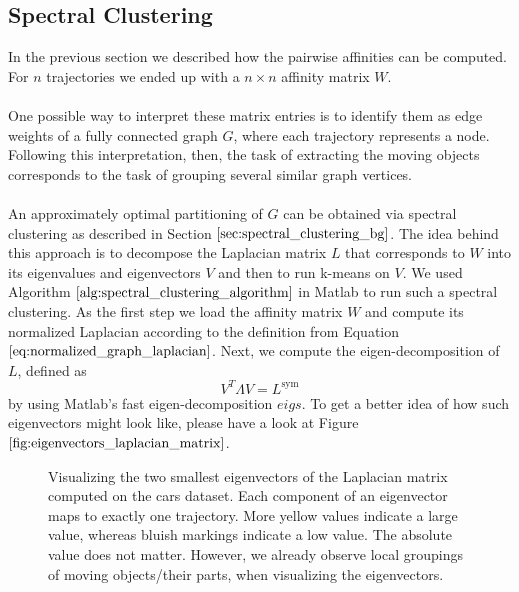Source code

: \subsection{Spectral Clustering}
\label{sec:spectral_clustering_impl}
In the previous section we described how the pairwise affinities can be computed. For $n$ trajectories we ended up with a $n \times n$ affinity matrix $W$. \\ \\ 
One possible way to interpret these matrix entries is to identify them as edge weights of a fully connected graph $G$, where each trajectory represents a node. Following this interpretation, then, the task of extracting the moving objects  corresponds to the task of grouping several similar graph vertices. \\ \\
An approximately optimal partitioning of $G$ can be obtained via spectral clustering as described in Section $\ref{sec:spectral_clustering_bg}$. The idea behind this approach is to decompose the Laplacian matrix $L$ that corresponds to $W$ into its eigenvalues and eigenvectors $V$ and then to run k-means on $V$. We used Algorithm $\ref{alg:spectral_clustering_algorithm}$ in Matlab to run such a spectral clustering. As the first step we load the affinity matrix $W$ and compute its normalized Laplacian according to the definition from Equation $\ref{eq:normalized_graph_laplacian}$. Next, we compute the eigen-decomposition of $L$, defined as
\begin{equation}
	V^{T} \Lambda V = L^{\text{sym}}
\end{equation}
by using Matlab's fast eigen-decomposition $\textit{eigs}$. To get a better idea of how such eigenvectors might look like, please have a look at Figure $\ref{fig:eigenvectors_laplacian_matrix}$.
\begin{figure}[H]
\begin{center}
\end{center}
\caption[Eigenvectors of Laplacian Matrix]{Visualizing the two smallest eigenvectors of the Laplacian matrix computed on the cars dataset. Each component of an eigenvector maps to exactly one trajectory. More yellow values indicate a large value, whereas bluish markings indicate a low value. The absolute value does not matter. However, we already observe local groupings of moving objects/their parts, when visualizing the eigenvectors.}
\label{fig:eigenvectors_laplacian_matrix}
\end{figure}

...

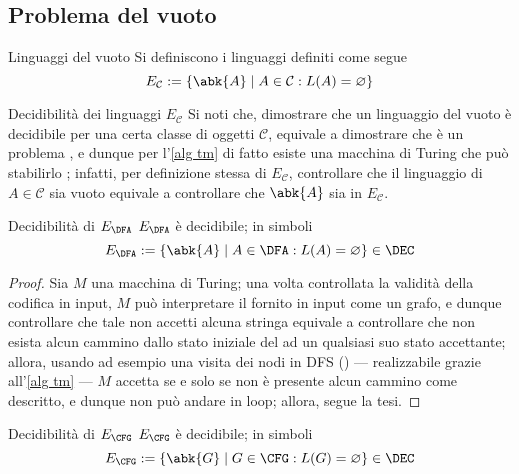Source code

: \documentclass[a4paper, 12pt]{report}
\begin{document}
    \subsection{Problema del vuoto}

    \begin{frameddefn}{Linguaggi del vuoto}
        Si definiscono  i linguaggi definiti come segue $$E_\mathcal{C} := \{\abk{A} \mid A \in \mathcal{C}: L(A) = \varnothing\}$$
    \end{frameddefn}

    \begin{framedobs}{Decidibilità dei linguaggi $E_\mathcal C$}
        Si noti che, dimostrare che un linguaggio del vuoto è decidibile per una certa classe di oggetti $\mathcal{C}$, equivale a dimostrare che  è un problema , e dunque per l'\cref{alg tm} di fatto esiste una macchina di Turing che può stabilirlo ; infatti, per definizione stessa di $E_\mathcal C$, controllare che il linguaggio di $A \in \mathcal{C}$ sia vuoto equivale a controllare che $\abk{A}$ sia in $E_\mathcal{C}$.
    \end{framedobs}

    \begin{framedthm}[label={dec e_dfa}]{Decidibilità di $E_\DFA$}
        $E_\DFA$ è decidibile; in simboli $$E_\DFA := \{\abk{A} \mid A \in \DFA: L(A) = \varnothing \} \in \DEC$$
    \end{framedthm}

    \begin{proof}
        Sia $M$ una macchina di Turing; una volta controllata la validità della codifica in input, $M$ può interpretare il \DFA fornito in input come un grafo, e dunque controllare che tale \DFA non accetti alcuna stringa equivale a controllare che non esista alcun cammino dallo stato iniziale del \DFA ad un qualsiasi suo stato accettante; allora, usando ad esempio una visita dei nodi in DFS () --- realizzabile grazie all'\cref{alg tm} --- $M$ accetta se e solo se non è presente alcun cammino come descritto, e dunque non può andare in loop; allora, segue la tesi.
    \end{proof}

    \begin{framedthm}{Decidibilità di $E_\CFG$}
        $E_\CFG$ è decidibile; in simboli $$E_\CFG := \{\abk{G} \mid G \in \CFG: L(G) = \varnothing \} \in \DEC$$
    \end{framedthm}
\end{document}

■ PROBLEM DETAILS
Could you copy every line from the records that has "framedthm" in it?

■ ANSWER TO THE PROBLEM
    \begin{framedthm}[label={dec e_dfa}]{Decidibilità di $E_\DFA$}
    \end{framedthm}
    \begin{framedthm}{Decidibilità di $E_\CFG$}
    \end{framedthm}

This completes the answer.